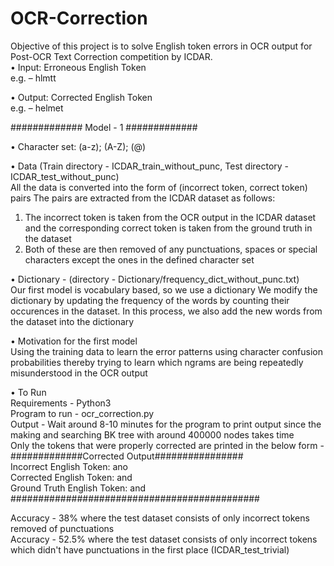 # OCR-Correction

Objective of this project is to solve English token errors in OCR output for Post-OCR Text Correction competition by ICDAR. </br>
•	Input: Erroneous English Token </br>
e.g. – hlmtt

•	Output: Corrected English Token </br>
e.g. – helmet

#############
Model - 1 
#############

•	Character set: (a-z); (A-Z); (@) </br>

•	Data (Train directory - ICDAR_train_without_punc, Test directory - ICDAR_test_without_punc) </br>
All the data is converted into the form of (incorrect token, correct token) pairs
The pairs are extracted from the ICDAR dataset as follows:
1. The incorrect token is taken from the OCR output in the ICDAR dataset and the corresponding correct token is taken from the ground truth in the dataset
2. Both of these are then removed of any punctuations, spaces or special characters except the ones in the defined character set

•	Dictionary - (directory - Dictionary/frequency_dict_without_punc.txt)</br>
Our first model is vocabulary based, so we use a dictionary
We modify the dictionary by updating the frequency of the words by counting their occurences in the dataset. In this process, we also add the new words from the 
dataset into the dictionary

•	Motivation for the first model </br>
Using the training data to learn the error patterns using character confusion probabilities thereby trying to learn which ngrams are being repeatedly misunderstood
in the OCR output

•	To Run </br>
Requirements - Python3 </br>
Program to run - ocr_correction.py </br>
Output - Wait around 8-10 minutes for the program to print output since the making and searching BK tree with around 400000 nodes takes time </br>
Only the tokens that were properly corrected are printed in the below form - </br>
#############Corrected Output################</br>
Incorrect English Token:  ano </br>
Corrected English Token:  and </br>
Ground Truth English Token:  and </br>
#############################################</br>

Accuracy - 38% where the test dataset consists of only incorrect tokens removed of punctuations </br>
Accuracy - 52.5% where the test dataset consists of only incorrect tokens which didn't have punctuations in the first place (ICDAR_test_trivial)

## ASSIGNMENT
Wherever the string "pairs" appears in the records above, copy the line it sits in.

## TASK ANSWER
All the data is converted into the form of (incorrect token, correct token) pairs
The pairs are extracted from the ICDAR dataset as follows:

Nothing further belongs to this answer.